▶ [Task prompt]: No pictures in the copy. Write out the listing below exactly.

(Entries provided)

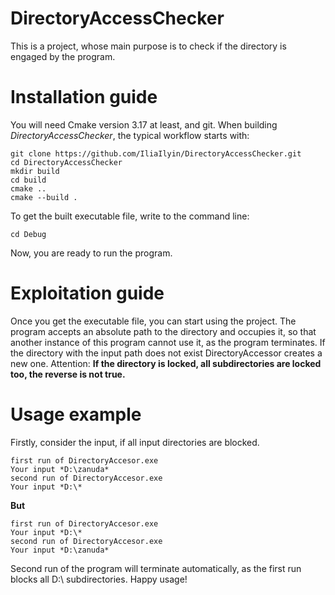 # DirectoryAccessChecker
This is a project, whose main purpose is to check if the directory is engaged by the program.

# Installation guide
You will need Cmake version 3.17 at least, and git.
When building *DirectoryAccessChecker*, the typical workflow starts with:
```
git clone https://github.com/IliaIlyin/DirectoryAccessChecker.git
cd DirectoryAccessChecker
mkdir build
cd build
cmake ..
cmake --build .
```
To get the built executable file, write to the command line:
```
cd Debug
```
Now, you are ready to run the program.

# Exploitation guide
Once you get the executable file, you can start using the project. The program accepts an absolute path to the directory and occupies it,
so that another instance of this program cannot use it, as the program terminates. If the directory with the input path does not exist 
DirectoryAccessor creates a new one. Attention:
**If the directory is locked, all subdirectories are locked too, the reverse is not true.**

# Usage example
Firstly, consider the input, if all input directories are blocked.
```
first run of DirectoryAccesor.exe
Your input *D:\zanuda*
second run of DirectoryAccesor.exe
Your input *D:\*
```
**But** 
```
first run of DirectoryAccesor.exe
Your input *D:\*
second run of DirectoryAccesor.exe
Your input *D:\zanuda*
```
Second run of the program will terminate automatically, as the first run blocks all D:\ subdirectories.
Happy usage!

(End Entries provided)

▶ [Written answer]:
 # DirectoryAccessChecker
This is a project, whose main purpose is to check if the directory is engaged by the program.

# Installation guide
You will need Cmake version 3.17 at least, and git.
When building *DirectoryAccessChecker*, the typical workflow starts with:
```
git clone https://github.com/IliaIlyin/DirectoryAccessChecker.git
cd DirectoryAccessChecker
mkdir build
cd build
cmake ..
cmake --build .
```
To get the built executable file, write to the command line:
```
cd Debug
```
Now, you are ready to run the program.

# Exploitation guide
Once you get the executable file, you can start using the project. The program accepts an absolute path to the directory and occupies it,
so that another instance of this program cannot use it, as the program terminates. If the directory with the input path does not exist 
DirectoryAccessor creates a new one. Attention:
**If the directory is locked, all subdirectories are locked too, the reverse is not true.**

# Usage example
Firstly, consider the input, if all input directories are blocked.
```
first run of DirectoryAccesor.exe
Your input *D:\zanuda*
second run of DirectoryAccesor.exe
Your input *D:\*
```
**But** 
```
first run of DirectoryAccesor.exe
Your input *D:\*
second run of DirectoryAccesor.exe
Your input *D:\zanuda*
```
Second run of the program will terminate automatically, as the first run blocks all D:\ subdirectories.
Happy usage!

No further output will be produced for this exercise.